WORK REQUIRED: In the entries below, find the line with "charging session success." and transcribe it and every line after it exactly, through the last line, without pictures.

Entries taken from a collection

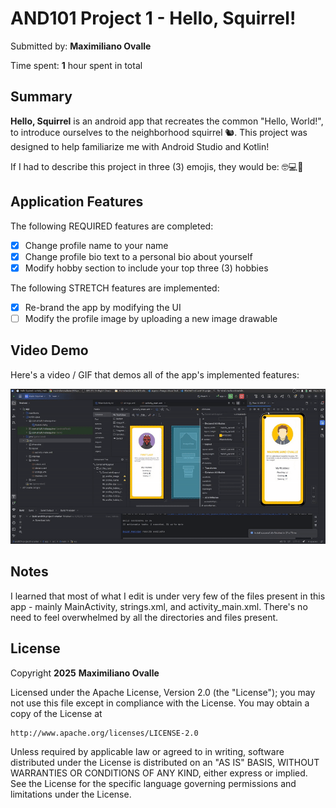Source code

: # AND101 Project 1 - Hello, Squirrel!

Submitted by: **Maximiliano Ovalle**

Time spent: **1** hour spent in total

## Summary

**Hello, Squirrel** is an android app that recreates the common "Hello, World!", to introduce ourselves to the neighborhood squirrel 🐿. This project was designed to help familiarize me with Android Studio and Kotlin!

If I had to describe this project in three (3) emojis, they would be: 🤓💻🔎

## Application Features

The following REQUIRED features are completed:

- [x] Change profile name to your name
- [x] Change profile bio text to a personal bio about yourself
- [x] Modify hobby section to include your top three (3) hobbies

The following STRETCH features are implemented:

- [x] Re-brand the app by modifying the UI
- [ ] Modify the profile image by uploading a new image drawable

## Video Demo

Here's a video / GIF that demos all of the app's implemented features:

<img src='./AND101-project1-MaximilianoOvalle.gif' title='Video Demo' width='' alt='Video Demo' />

## Notes

I learned that most of what I edit is under very few of the files present in this app - mainly MainActivity, strings.xml, and activity_main.xml. There's no need to feel overwhelmed by all the directories and files present.

## License

Copyright **2025** **Maximiliano Ovalle**

Licensed under the Apache License, Version 2.0 (the "License");
you may not use this file except in compliance with the License.
You may obtain a copy of the License at

    http://www.apache.org/licenses/LICENSE-2.0

Unless required by applicable law or agreed to in writing, software
distributed under the License is distributed on an "AS IS" BASIS,
WITHOUT WARRANTIES OR CONDITIONS OF ANY KIND, either express or implied.
See the License for the specific language governing permissions and
limitations under the License.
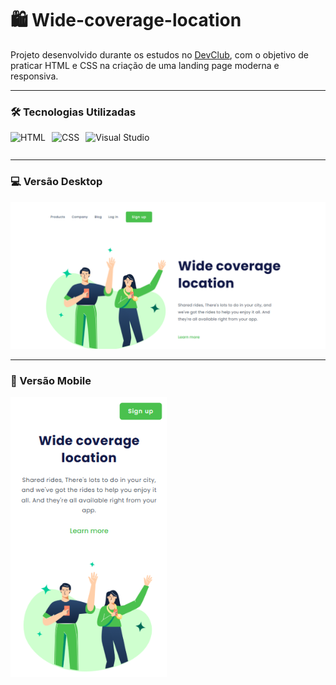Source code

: # 🛍️ Wide-coverage-location

Projeto desenvolvido durante os estudos no [DevClub](https://rodolfomori.com.br/devclub), com o objetivo de praticar HTML e CSS na criação de uma landing page moderna e responsiva.

---

### 🛠️ Tecnologias Utilizadas

<div style="display: flex; align-items: center; gap: 10px;">
  <img src="https://cdn-icons-png.flaticon.com/128/1051/1051277.png" alt="HTML" height="30"/>
  <img src="https://cdn-icons-png.flaticon.com/128/16020/16020753.png" alt="CSS" height="30"/>
  <img src="https://img.icons8.com/?size=48&id=9OGIyU8hrxW5&format=png" alt="Visual Studio" height="30"/>
</div>

---

### 💻 Versão Desktop

<img src="https://github.com/eduardodevclub/Wide-coverage-location/blob/main/img/Wide%20Coverage%20Location%20Desktop.png?raw=true" alt="Versão Desktop" width="600"/>

---

### 📱 Versão Mobile

<img src="https://github.com/eduardodevclub/Wide-coverage-location/blob/main/img/Wide%20Coverage%20Location%20Mobile.png?raw=true" alt="Versão Mobile" width="250"/>
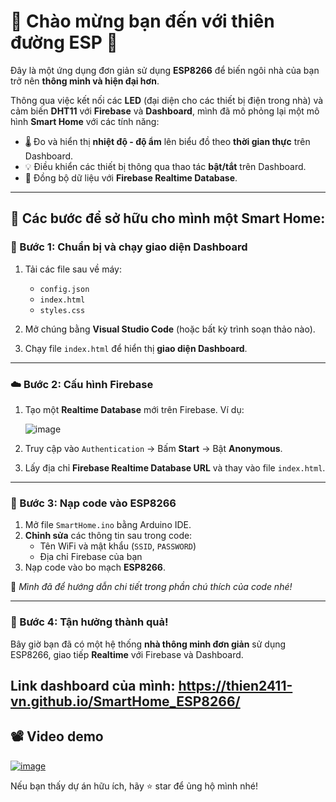 # 🌟 Chào mừng bạn đến với thiên đường ESP 🌟

Đây là một ứng dụng đơn giản sử dụng **ESP8266** để biến ngôi nhà của bạn trở nên **thông minh và hiện đại hơn**.

Thông qua việc kết nối các **LED** (đại diện cho các thiết bị điện trong nhà) và cảm biến **DHT11** với **Firebase** và **Dashboard**, mình đã mô phỏng lại một mô hình **Smart Home** với các tính năng:

- 🌡️ Đo và hiển thị **nhiệt độ - độ ẩm** lên biểu đồ theo **thời gian thực** trên Dashboard.
- 💡 Điều khiển các thiết bị thông qua thao tác **bật/tắt** trên Dashboard.
- 🔄 Đồng bộ dữ liệu với **Firebase Realtime Database**.

---

## 🚀 Các bước để sở hữu cho mình một Smart Home:

### 🔧 Bước 1: Chuẩn bị và chạy giao diện Dashboard

1. Tải các file sau về máy:
   - `config.json`
   - `index.html`
   - `styles.css`

2. Mở chúng bằng **Visual Studio Code** (hoặc bất kỳ trình soạn thảo nào).
3. Chạy file `index.html` để hiển thị **giao diện Dashboard**.

---

### ☁️ Bước 2: Cấu hình Firebase

1. Tạo một **Realtime Database** mới trên Firebase. Ví dụ:
   
   ![image](https://github.com/user-attachments/assets/9ecf4578-e305-4126-80d0-371779003ce1)

3. Truy cập vào `Authentication` → Bấm **Start** → Bật **Anonymous**.
4. Lấy địa chỉ **Firebase Realtime Database URL** và thay vào file `index.html`.

---

### 🔌 Bước 3: Nạp code vào ESP8266

1. Mở file `SmartHome.ino` bằng Arduino IDE.
2. **Chỉnh sửa** các thông tin sau trong code:
   - Tên WiFi và mật khẩu (`SSID`, `PASSWORD`)
   - Địa chỉ Firebase của bạn
3. Nạp code vào bo mạch **ESP8266**.

📌 *Mình đã để hướng dẫn chi tiết trong phần chú thích của code nhé!*

---

### 🎉 Bước 4: Tận hưởng thành quả!

Bây giờ bạn đã có một hệ thống **nhà thông minh đơn giản** sử dụng ESP8266, giao tiếp **Realtime** với Firebase và Dashboard.

Link dashboard của mình: https://thien2411-vn.github.io/SmartHome_ESP8266/
---

## 📽 Video demo

[![image](https://github.com/user-attachments/assets/be582830-b69b-4fd5-b1ca-08d1df2a9774)](https://youtu.be/GCs6wj8Q9Ko?si=Lc_H9QL5wANIVDOi)

Nếu bạn thấy dự án hữu ích, hãy ⭐ star để ủng hộ mình nhé!

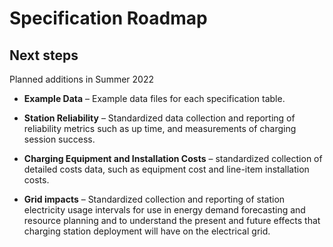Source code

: 
# Specification Roadmap

## Next steps

Planned additions in Summer 2022

* **Example Data** – Example data files for each specification table.

* **Station Reliability** – Standardized data collection and reporting of reliability metrics such as up time, and measurements of charging session success.

* **Charging Equipment and Installation Costs** – standardized collection of detailed costs data, such as equipment cost and line-item installation costs.

* **Grid impacts** – Standardized collection and reporting of station electricity usage intervals for use in energy demand forecasting and resource planning and to understand the present and future effects that charging station deployment will have on the electrical grid.
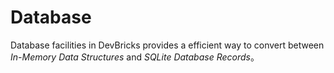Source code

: # Database
Database facilities in DevBricks provides a efficient way to convert between *In-Memory Data Structures* and *SQLite Database Records*。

TASK ANSWER:
* **Station Reliability** – Standardized data collection and reporting of reliability metrics such as up time, and measurements of charging session success.

* **Charging Equipment and Installation Costs** – standardized collection of detailed costs data, such as equipment cost and line-item installation costs.

* **Grid impacts** – Standardized collection and reporting of station electricity usage intervals for use in energy demand forecasting and resource planning and to understand the present and future effects that charging station deployment will have on the electrical grid.
Source code

: # Database
Database facilities in DevBricks provides a efficient way to convert between *In-Memory Data Structures* and *SQLite Database Records*。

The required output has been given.